Например, «Гололедица» — по-моему, лучшая его повесть, самая лирическая и самая нежная. Там герой обладает удивительной способностью путешествовать по времени задом наперёд, как бы проваливаться вглубь времени, и события, которые он видит, идут в обратном порядке. Значительная часть «Гололедицы» и написана такой прозой в обратном порядке — всё как бы движется, знаете, как в плёнке, запущенной задом наперёд. Это очень сильно, это работает здорово, это получается такой абсурд прекрасный.

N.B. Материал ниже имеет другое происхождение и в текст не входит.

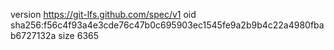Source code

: version https://git-lfs.github.com/spec/v1
oid sha256:f56c4f93a4e3cde76c47b0c695903ec1545fe9a2b9b4c22a4980fbab6727132a
size 6365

Другой пример, когда фабула работает на приём. Для того чтобы изобразить взгляд Бога на человека (а ведь для Бога все стены прозрачны), Синявский синхронизирует действия, которые происходят. Смотрите, как это происходит. Я вообще, кстати, очень люблю рассказ «Ты и я», он мне представляется одним из лучших русских рассказов XX века. Там Бог смотрит на человека. Там эпиграф вот этот: «И остался Иаков один. И боролся // некто с ним, до наступления зари…». Человек думает, что он под колпаком у ГБ, он ощущает за собой наблюдение (помните, как Мышкин под взглядом Рогожина в «Идиоте»), он чувствует, что какой-то глаз на нём остановился, но ему не приходит в голову, что это Бог на него смотрит, он думает, что это за ним ГБ следит. А рассказ вообще написан от лица Бога (большая редкость в русской литературе). Смотрите, как выглядит мир под взглядом Бога в этих синхронизированных действиях. Большой кусок прочту, потому что просто я очень люблю этот рассказ:
«Шёл снег. Толстая женщина чистила зубы. Другая, тоже толстая, чистила рыбу. Третья кушала мясо. Два инженера в четыре руки играли на рояле Шопена. В родильных домах четыреста женщин одновременно рожали детей.
Умирала старуха.
Закатился гривенник под кровать. Отец, смеясь, говорил: «Ах, Коля, Коля». Николай Васильевич бежал рысцой по морозцу. Брюнетка ополаскивалась в тазу перед встречей. Шатенка надевала штаны. В пяти километрах оттуда — её любовник, тоже почему-то Николай Васильевич, крался с чемоданом в руке по залитой кровью квартире.
Умирала старуха — не эта, иная.
Ай-я-яй, что они делали, чем занимались! Варили манную кашу. Выстрелил из ружья, не попал. Отвинчивал гайку и плакал. Женька грел щеки, зажав «гаги» под мышкой. Витрина вдребезги. Шатенка надевала штаны. Дворник сплюнул с омерзением и сказал: «Вот те на! Приехали!»
В тазу перед встречей бежал рысцой с чемоданом. Отвинчивал щёки из ружья, смеясь рожал старуху: «Вот те на! Приехали!» Умирала брюнетка. Умирал Николай Васильевич. Умирал и рождался Женька. Шатенка играла Шопена. Но другая шатенка — семнадцатая по счёту — все-таки надевала штаны.